Dalam dakwaannya, Mursini kata JPU telah melakukan dugaan korupsi bersama-sama dengan H Muharlius, selaku Pelaksana Tugas Sekretaris Daerah Kuansing Tahun 2017 - 2018 (Terpidana berkas terpisah), M Saleh selaku Kepala Bagian Umum Setdakab Kuansing sekaligus menjabat Pejabat Pembuat Komitmen (PPK) (Terpidana berkas terpisah), Verdi Ananta selaku Bendahara Pengeluaran Setdakab Kuansing (Terpidana berkas terpisah), Hetty Herlina selaku Pejabat Pelaksana Teknis Kegiatan (PPTK) (Terpidana terpisah) dan Yuhendrizal juga selaku Pejabat Pelaksana Teknis Kegiatan (PPTK) (Terpidana berkas terpisah). JPU dalam dakwaannya menjerat mantan Bupati Kuansing Periode tahun 2016 sampai dengan tahun 2021 itu dengan pasal berlapis. Jaksa menjeratnya dengan Pasal 2 ayat (1) junto pasal 4 ayat (1) dan (2), pasal 11, junto 18 ayat (1) Undang-undang RI Nomor 31 Tahun 1999 tentang pemberantasan korupsi junto pasal 55 ayat 1 ke 1 KUHP junto pasal 64 ayat (1) KUHP. "Terdakwa telah melakukan, menyuruh melakukan atau turut serta melakukan, beberapa perbuatan yang ada hubungan sedemikian rupa sehingga harus dipandang sebagai satu perbuatan berlanjut, secara melawan hukum, memperkaya diri sendiri atau orang lain atau suatu korporasi, yang dapat merugikan keuangan negara atau perekonomian negara," kata jaksa.

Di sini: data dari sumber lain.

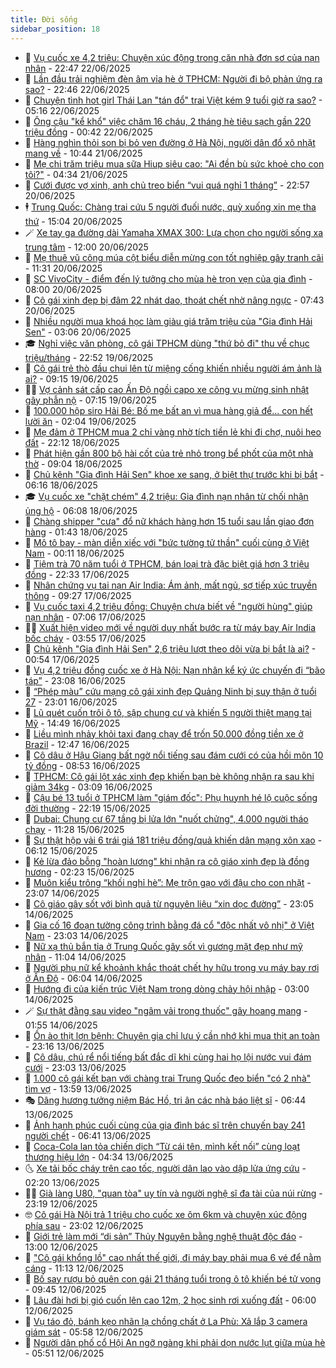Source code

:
 ```yaml
---
title: Đời sống
sidebar_position: 18
---
```


<!-- dantri-doi-song:START -->
- 🥳 [Vụ cuốc xe 4,2 triệu: Chuyện xúc động trong căn nhà đơn sơ của nạn nhân](https://dantri.com.vn/doi-song/vu-cuoc-xe-42-trieu-chuyen-xuc-dong-trong-can-nha-don-so-cua-nan-nhan-20250622204052295.htm) - 22:47 22/06/2025
- 🌁 [Lần đầu trải nghiệm đèn âm vỉa hè ở TPHCM: Người đi bộ phản ứng ra sao?](https://dantri.com.vn/doi-song/lan-dau-trai-nghiem-den-am-via-he-o-tphcm-nguoi-di-bo-phan-ung-ra-sao-20250622201148092.htm) - 22:46 22/06/2025
- 👀 [Chuyện tình hot girl Thái Lan &quot;tán đổ&quot; trai Việt kém 9 tuổi giờ ra sao?](https://dantri.com.vn/doi-song/chuyen-tinh-hot-girl-thai-lan-tan-do-trai-viet-kem-9-tuoi-gio-ra-sao-20250621162049444.htm) - 05:16 22/06/2025
- 🐻 [Ông cậu &quot;kể khổ&quot; việc chăm 16 cháu, 2 tháng hè tiêu sạch gần 220 triệu đồng](https://dantri.com.vn/doi-song/ong-cau-ke-kho-viec-cham-16-chau-2-thang-he-tieu-sach-gan-220-trieu-dong-20250621130020232.htm) - 00:42 22/06/2025
- 🦅 [Hàng nghìn thỏi son bị bỏ ven đường ở Hà Nội, người dân đổ xô nhặt mang về](https://dantri.com.vn/doi-song/hang-nghin-thoi-son-bi-bo-ven-duong-o-ha-noi-nguoi-dan-do-xo-nhat-mang-ve-20250621173048628.htm) - 10:44 21/06/2025
- 🦩 [Mẹ chi trăm triệu mua sữa Hiup siêu cao: &quot;Ai đền bù sức khoẻ cho con tôi?&quot;](https://dantri.com.vn/doi-song/me-chi-tram-trieu-mua-sua-hiup-sieu-cao-ai-den-bu-suc-khoe-cho-con-toi-20250621110209354.htm) - 04:34 21/06/2025
- 🦏 [Cưới được vợ xinh, anh chủ treo biển “vui quá nghỉ 1 tháng”](https://dantri.com.vn/doi-song/cuoi-duoc-vo-xinh-anh-chu-treo-bien-vui-qua-nghi-1-thang-20250620183022982.htm) - 22:57 20/06/2025
- 🕴 [Trung Quốc: Chàng trai cứu 5 người đuối nước, quỳ xuống xin mẹ tha thứ](https://dantri.com.vn/doi-song/trung-quoc-chang-trai-cuu-5-nguoi-duoi-nuoc-quy-xuong-xin-me-tha-thu-20250614191553809.htm) - 15:04 20/06/2025
- 🪄 [Xe tay ga đường dài Yamaha XMAX 300: Lựa chọn cho người sống xa trung tâm](https://dantri.com.vn/doi-song/xe-tay-ga-duong-dai-yamaha-xmax-300-lua-chon-cho-nguoi-song-xa-trung-tam-20250620165426337.htm) - 12:00 20/06/2025
- 🚦 [Mẹ thuê vũ công múa cột biểu diễn mừng con tốt nghiệp gây tranh cãi](https://dantri.com.vn/doi-song/me-thue-vu-cong-mua-cot-bieu-dien-mung-con-tot-nghiep-gay-tranh-cai-20250620170636815.htm) - 11:31 20/06/2025
- 🤔 [SC VivoCity - điểm đến lý tưởng cho mùa hè trọn vẹn của gia đình](https://dantri.com.vn/doi-song/sc-vivocity-diem-den-ly-tuong-cho-mua-he-tron-ven-cua-gia-dinh-20250620142842211.htm) - 08:00 20/06/2025
- 🚦 [Cô gái xinh đẹp bị đâm 22 nhát dao, thoát chết nhờ nâng ngực](https://dantri.com.vn/doi-song/co-gai-xinh-dep-bi-dam-22-nhat-dao-thoat-chet-nho-nang-nguc-20250619165650826.htm) - 07:43 20/06/2025
- 🐎 [Nhiều người mua khoá học làm giàu giá trăm triệu của &quot;Gia đình Hải Sen&quot;](https://dantri.com.vn/doi-song/nhieu-nguoi-mua-khoa-hoc-lam-giau-gia-tram-trieu-cua-gia-dinh-hai-sen-20250619140320995.htm) - 03:06 20/06/2025
- 🎓 [Nghỉ việc văn phòng, cô gái TPHCM dùng &quot;thứ bỏ đi&quot; thu về chục triệu/tháng](https://dantri.com.vn/doi-song/nghi-viec-van-phong-co-gai-tphcm-dung-thu-bo-di-thu-ve-chuc-trieuthang-20250620015542583.htm) - 22:52 19/06/2025
- 🐘 [Cô gái trẻ thò đầu chui lên từ miệng cống khiến nhiều người ám ảnh là ai?](https://dantri.com.vn/doi-song/co-gai-tre-tho-dau-chui-len-tu-mieng-cong-khien-nhieu-nguoi-am-anh-la-ai-20250617122150908.htm) - 09:15 19/06/2025
- 🧑‍🏫 [Vợ cảnh sát cấp cao Ấn Độ ngồi capo xe công vụ mừng sinh nhật gây phẫn nộ](https://dantri.com.vn/doi-song/vo-canh-sat-cap-cao-an-do-ngoi-capo-xe-cong-vu-mung-sinh-nhat-gay-phan-no-20250619013758645.htm) - 07:15 19/06/2025
- 🦒 [100.000 hộp siro Hải Bé: Bố mẹ bất an vì mua hàng giả để... con hết lười ăn](https://dantri.com.vn/doi-song/100000-hop-siro-hai-be-bo-me-bat-an-vi-mua-hang-gia-de-con-het-luoi-an-20250619065324872.htm) - 02:04 19/06/2025
- 🧰 [Mẹ đảm ở TPHCM mua 2 chỉ vàng nhờ tích tiền lẻ khi đi chợ, nuôi heo đất](https://dantri.com.vn/doi-song/me-dam-o-tphcm-mua-2-chi-vang-nho-tich-tien-le-khi-di-cho-nuoi-heo-dat-20250617172434300.htm) - 22:12 18/06/2025
- 🧐 [Phát hiện gần 800 bộ hài cốt của trẻ nhỏ trong bể phốt của một nhà thờ](https://dantri.com.vn/doi-song/phat-hien-gan-800-bo-hai-cot-cua-tre-nho-trong-be-phot-cua-mot-nha-tho-20250618153952366.htm) - 09:04 18/06/2025
- 🌮 [Chủ kênh &quot;Gia đình Hải Sen&quot; khoe xe sang, ở biệt thự trước khi bị bắt](https://dantri.com.vn/doi-song/chu-kenh-gia-dinh-hai-sen-khoe-xe-sang-o-biet-thu-truoc-khi-bi-bat-20250618104615687.htm) - 06:16 18/06/2025
- 🎓 [Vụ cuốc xe &quot;chặt chém&quot; 4,2 triệu: Gia đình nạn nhân từ chối nhận ủng hộ](https://dantri.com.vn/doi-song/vu-cuoc-xe-chat-chem-42-trieu-gia-dinh-nan-nhan-tu-choi-nhan-ung-ho-20250618103603383.htm) - 06:08 18/06/2025
- 🚀 [Chàng shipper &quot;cưa&quot; đổ nữ khách hàng hơn 15 tuổi sau lần giao đơn hàng](https://dantri.com.vn/doi-song/chang-shipper-cua-do-nu-khach-hang-hon-15-tuoi-sau-lan-giao-don-hang-20250616174359799.htm) - 01:43 18/06/2025
- 🤖 [Mô tô bay - màn diễn xiếc với &quot;bức tường tử thần&quot; cuối cùng ở Việt Nam](https://dantri.com.vn/doi-song/mo-to-bay-man-dien-xiec-voi-buc-tuong-tu-than-cuoi-cung-o-viet-nam-20250616161617097.htm) - 00:11 18/06/2025
- 🤩 [Tiệm trà 70 năm tuổi ở TPHCM, bán loại trà đặc biệt giá hơn 3 triệu đồng](https://dantri.com.vn/doi-song/tiem-tra-70-nam-tuoi-o-tphcm-ban-loai-tra-dac-biet-gia-hon-3-trieu-dong-20250613195734637.htm) - 22:33 17/06/2025
- 👹 [Nhân chứng vụ tai nạn Air India: Ám ảnh, mất ngủ, sợ tiếp xúc truyền thông](https://dantri.com.vn/doi-song/nhan-chung-vu-tai-nan-air-india-am-anh-mat-ngu-so-tiep-xuc-truyen-thong-20250617153631654.htm) - 09:27 17/06/2025
- 🦩 [Vụ cuốc taxi 4,2 triệu đồng: Chuyện chưa biết về &quot;người hùng&quot; giúp nạn nhân](https://dantri.com.vn/doi-song/vu-cuoc-taxi-42-trieu-dong-chuyen-chua-biet-ve-nguoi-hung-giup-nan-nhan-20250617132723100.htm) - 07:06 17/06/2025
- 🧑‍🏫 [Xuất hiện video mới về người duy nhất bước ra từ máy bay Air India bốc cháy](https://dantri.com.vn/doi-song/xuat-hien-video-moi-ve-nguoi-duy-nhat-buoc-ra-tu-may-bay-air-india-boc-chay-20250617104213506.htm) - 03:55 17/06/2025
- 🌈 [Chủ kênh &quot;Gia đình Hải Sen&quot; 2,6 triệu lượt theo dõi vừa bị bắt là ai?](https://dantri.com.vn/doi-song/chu-kenh-gia-dinh-hai-sen-26-trieu-luot-theo-doi-vua-bi-bat-la-ai-20250617025706596.htm) - 00:54 17/06/2025
- 💃 [Vụ 4,2 triệu đồng cuốc xe ở Hà Nội: Nạn nhân kể ký ức chuyến đi “bão táp”](https://dantri.com.vn/doi-song/vu-42-trieu-dong-cuoc-xe-o-ha-noi-nan-nhan-ke-ky-uc-chuyen-di-bao-tap-20250616193547527.htm) - 23:08 16/06/2025
- 💂 [“Phép màu” cứu mạng cô gái xinh đẹp Quảng Ninh bị suy thận ở tuổi 27](https://dantri.com.vn/doi-song/phep-mau-cuu-mang-co-gai-xinh-dep-quang-ninh-bi-suy-than-o-tuoi-27-20250615173132065.htm) - 23:01 16/06/2025
- 🦏 [Lũ quét cuốn trôi ô tô, sập chung cư và khiến 5 người thiệt mạng tại Mỹ](https://dantri.com.vn/doi-song/lu-quet-cuon-troi-o-to-sap-chung-cu-va-khien-5-nguoi-thiet-mang-tai-my-20250616165911945.htm) - 14:49 16/06/2025
- 🤡 [Liều mình nhảy khỏi taxi đang chạy để trốn 50.000 đồng tiền xe ở Brazil](https://dantri.com.vn/doi-song/lieu-minh-nhay-khoi-taxi-dang-chay-de-tron-50000-dong-tien-xe-o-brazil-20250616133900768.htm) - 12:47 16/06/2025
- 🫶 [Cô dâu ở Hậu Giang bất ngờ nổi tiếng sau đám cưới có của hồi môn 10 tỷ đồng](https://dantri.com.vn/doi-song/co-dau-o-hau-giang-bat-ngo-noi-tieng-sau-dam-cuoi-co-cua-hoi-mon-10-ty-dong-20250614205149575.htm) - 08:53 16/06/2025
- 💪 [TPHCM: Cô gái lột xác xinh đẹp khiến bạn bè không nhận ra sau khi giảm 34kg](https://dantri.com.vn/doi-song/tphcm-co-gai-lot-xac-xinh-dep-khien-ban-be-khong-nhan-ra-sau-khi-giam-34kg-20250614171227788.htm) - 03:09 16/06/2025
- 🦅 [Cậu bé 13 tuổi ở TPHCM làm &quot;giám đốc&quot;: Phụ huynh hé lộ cuộc sống đời thường](https://dantri.com.vn/doi-song/cau-be-13-tuoi-o-tphcm-lam-giam-doc-phu-huynh-he-lo-cuoc-song-doi-thuong-20250614211012462.htm) - 22:19 15/06/2025
- 🧠 [Dubai: Chung cư 67 tầng bị lửa lớn &quot;nuốt chửng&quot;, 4.000 người tháo chạy](https://dantri.com.vn/doi-song/dubai-chung-cu-67-tang-bi-lua-lon-nuot-chung-4000-nguoi-thao-chay-20250615141734185.htm) - 11:28 15/06/2025
- 🦅 [Sự thật hộp vải 6 trái giá 181 triệu đồng/quả khiến dân mạng xôn xao](https://dantri.com.vn/doi-song/su-that-hop-vai-6-trai-gia-181-trieu-dongqua-khien-dan-mang-xon-xao-20250615114030493.htm) - 06:12 15/06/2025
- 💪 [Kẻ lừa đảo bỗng &quot;hoàn lương&quot; khi nhận ra cô giáo xinh đẹp là đồng hương](https://dantri.com.vn/doi-song/ke-lua-dao-bong-hoan-luong-khi-nhan-ra-co-giao-xinh-dep-la-dong-huong-20250615081227747.htm) - 02:23 15/06/2025
- 🧐 [Muôn kiểu trông “khối nghỉ hè”: Mẹ trộn gạo với đậu cho con nhặt](https://dantri.com.vn/doi-song/muon-kieu-trong-khoi-nghi-he-me-tron-gao-voi-dau-cho-con-nhat-20250612125849661.htm) - 23:07 14/06/2025
- 👀 [Cô giáo gây sốt với bình quả từ nguyên liệu “xin dọc đường”](https://dantri.com.vn/doi-song/co-giao-gay-sot-voi-binh-qua-tu-nguyen-lieu-xin-doc-duong-20250609161119428.htm) - 23:05 14/06/2025
- 🎉 [Gia cố 16 đoạn tường công trình bằng đá cổ &quot;độc nhất vô nhị&quot; ở Việt Nam](https://dantri.com.vn/doi-song/gia-co-16-doan-tuong-cong-trinh-bang-da-co-doc-nhat-vo-nhi-o-viet-nam-20250613220041370.htm) - 23:03 14/06/2025
- 💂 [Nữ xạ thủ bắn tỉa ở Trung Quốc gây sốt vì gương mặt đẹp như mỹ nhân](https://dantri.com.vn/doi-song/nu-xa-thu-ban-tia-o-trung-quoc-gay-sot-vi-guong-mat-dep-nhu-my-nhan-20250611224907139.htm) - 11:04 14/06/2025
- 🚀 [Người phụ nữ kể khoảnh khắc thoát chết hy hữu trong vụ máy bay rơi ở Ấn Độ](https://dantri.com.vn/doi-song/nguoi-phu-nu-ke-khoanh-khac-thoat-chet-hy-huu-trong-vu-may-bay-roi-o-an-do-20250614105910604.htm) - 06:04 14/06/2025
- 👹 [Hướng đi của kiến trúc Việt Nam trong dòng chảy hội nhập](https://dantri.com.vn/doi-song/huong-di-cua-kien-truc-viet-nam-trong-dong-chay-hoi-nhap-20250614090824502.htm) - 03:00 14/06/2025
- 🪄 [Sự thật đằng sau video &quot;ngâm vải trong thuốc&quot; gây hoang mang](https://dantri.com.vn/doi-song/su-that-dang-sau-video-ngam-vai-trong-thuoc-gay-hoang-mang-20250613220221437.htm) - 01:55 14/06/2025
- 🌁 [Ồn ào thịt lợn bệnh: Chuyên gia chỉ lưu ý cần nhớ khi mua thịt an toàn](https://dantri.com.vn/doi-song/on-ao-thit-lon-benh-chuyen-gia-chi-luu-y-can-nho-khi-mua-thit-an-toan-20250611175808625.htm) - 23:16 13/06/2025
- 🌋 [Cô dâu, chú rể nổi tiếng bất đắc dĩ khi cùng hai họ lội nước vui đám cưới](https://dantri.com.vn/doi-song/co-dau-chu-re-noi-tieng-bat-dac-di-khi-cung-hai-ho-loi-nuoc-vui-dam-cuoi-20250613173013037.htm) - 23:03 13/06/2025
- 🦆 [1.000 cô gái kết bạn với chàng trai Trung Quốc đeo biển &quot;có 2 nhà&quot; tìm vợ](https://dantri.com.vn/doi-song/1000-co-gai-ket-ban-voi-chang-trai-trung-quoc-deo-bien-co-2-nha-tim-vo-20250613160630304.htm) - 13:59 13/06/2025
- 🎭 [Dâng hương tưởng niệm Bác Hồ, tri ân các nhà báo liệt sĩ](https://dantri.com.vn/doi-song/dang-huong-tuong-niem-bac-ho-tri-an-cac-nha-bao-liet-si-20250613120924613.htm) - 06:44 13/06/2025
- 🤡 [Ảnh hạnh phúc cuối cùng của gia đình bác sĩ trên chuyến bay 241 người chết](https://dantri.com.vn/doi-song/anh-hanh-phuc-cuoi-cung-cua-gia-dinh-bac-si-tren-chuyen-bay-241-nguoi-chet-20250613115238972.htm) - 06:41 13/06/2025
- 🦩 [Coca-Cola lan tỏa chiến dịch “Từ cái tên, mình kết nối” cùng loạt thương hiệu lớn](https://dantri.com.vn/doi-song/coca-cola-lan-toa-chien-dich-tu-cai-ten-minh-ket-noi-cung-loat-thuong-hieu-lon-20250613110832432.htm) - 04:34 13/06/2025
- 🌜 [Xe tải bốc cháy trên cao tốc, người dân lao vào dập lửa ứng cứu](https://dantri.com.vn/doi-song/xe-tai-boc-chay-tren-cao-toc-nguoi-dan-lao-vao-dap-lua-ung-cuu-20250613085831475.htm) - 02:20 13/06/2025
- 🧑‍🏫 [Già làng U80, &quot;quan tòa&quot; uy tín và người nghệ sĩ đa tài của núi rừng](https://dantri.com.vn/doi-song/gia-lang-u80-quan-toa-uy-tin-va-nguoi-nghe-si-da-tai-cua-nui-rung-20250611153148492.htm) - 23:19 12/06/2025
- 🤓 [Cô gái Hà Nội trả 1 triệu cho cuốc xe ôm 6km và chuyện xúc động phía sau](https://dantri.com.vn/doi-song/co-gai-ha-noi-tra-1-trieu-cho-cuoc-xe-om-6km-va-chuyen-xuc-dong-phia-sau-20250612161258601.htm) - 23:02 12/06/2025
- 🤗 [Giới trẻ làm mới “di sản” Thủy Nguyên bằng nghệ thuật độc đáo](https://dantri.com.vn/doi-song/gioi-tre-lam-moi-di-san-thuy-nguyen-bang-nghe-thuat-doc-dao-20250612195035909.htm) - 13:00 12/06/2025
- 🦒 [&quot;Cô gái khổng lồ&quot; cao nhất thế giới, đi máy bay phải mua 6 vé để nằm cáng](https://dantri.com.vn/doi-song/co-gai-khong-lo-cao-nhat-the-gioi-di-may-bay-phai-mua-6-ve-de-nam-cang-20250612175422830.htm) - 11:13 12/06/2025
- 💂 [Bố say rượu bỏ quên con gái 21 tháng tuổi trong ô tô khiến bé tử vong](https://dantri.com.vn/doi-song/bo-say-ruou-bo-quen-con-gai-21-thang-tuoi-trong-o-to-khien-be-tu-vong-20250612161749086.htm) - 09:45 12/06/2025
- 🚀 [Lâu đài hơi bị gió cuốn lên cao 12m, 2 học sinh rơi xuống đất](https://dantri.com.vn/doi-song/lau-dai-hoi-bi-gio-cuon-len-cao-12m-2-hoc-sinh-roi-xuong-dat-20250611150638933.htm) - 06:00 12/06/2025
- 🐲 [Vụ táo đỏ, bánh kẹo nhãn lạ chồng chất ở La Phù: Xã lắp 3 camera giám sát](https://dantri.com.vn/doi-song/vu-tao-do-banh-keo-nhan-la-chong-chat-o-la-phu-xa-lap-3-camera-giam-sat-20250612124748118.htm) - 05:58 12/06/2025
- 🎡 [Người dân phố cổ Hội An ngỡ ngàng khi phải dọn nước lụt giữa mùa hè](https://dantri.com.vn/doi-song/nguoi-dan-pho-co-hoi-an-ngo-ngang-khi-phai-don-nuoc-lut-giua-mua-he-20250612122926212.htm) - 05:51 12/06/2025<!-- dantri-doi-song:END -->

Selanjutnya JPU juga membacakan bahwa terdakwa juga memerintahkan saksi M Saleh untuk menyediakan uang sebesar Rp500 juta untuk diserahkan kepada seseorang yang mengaku pegawai KPK. Lalu selanjutnya terdakwa juga memerintahkan saksi Verdi Ananta untuk berangkat ke Batam untuk menyerahkan uang tersebut kepada seseorang yang mengaku pegawai KPK.  Terdakwa juga berpesan agar sebelum diserahkan, uang sebesar Rp500 juta tersebut, terlebih dahulu ditukarkan ke dalam bentuk mata uang dolar Amerika Serikat. Selanjutnya terdakwa menyerahkan 1 unit HP merk Nokia 3310 warna dongker dengan les abu-abu kepada saksi Verdi Ananta untuk alat komunikasi, yang didalam nya hanya tersimpan nomor kontak orang yang mengaku pegawai KPK. Memenuhi perintah terdakwa tersebut, saksi Verdi Ananta bersama saksi Aprigo Roza Alias Rigo berangkat menuju hotel Pangeran di kota Pekanbaru, M Saleh datang untuk menemui saksi Verdi Ananta dan menyerahkan uang tunai sebesar Rp500 Jt. Setelah menerima uang tersebut saksi Verdi Ananta menukarkan ke dalam bentuk mata uang dolar Amerika Serikat di tempat penukaran mata uang asing toko Kirana. 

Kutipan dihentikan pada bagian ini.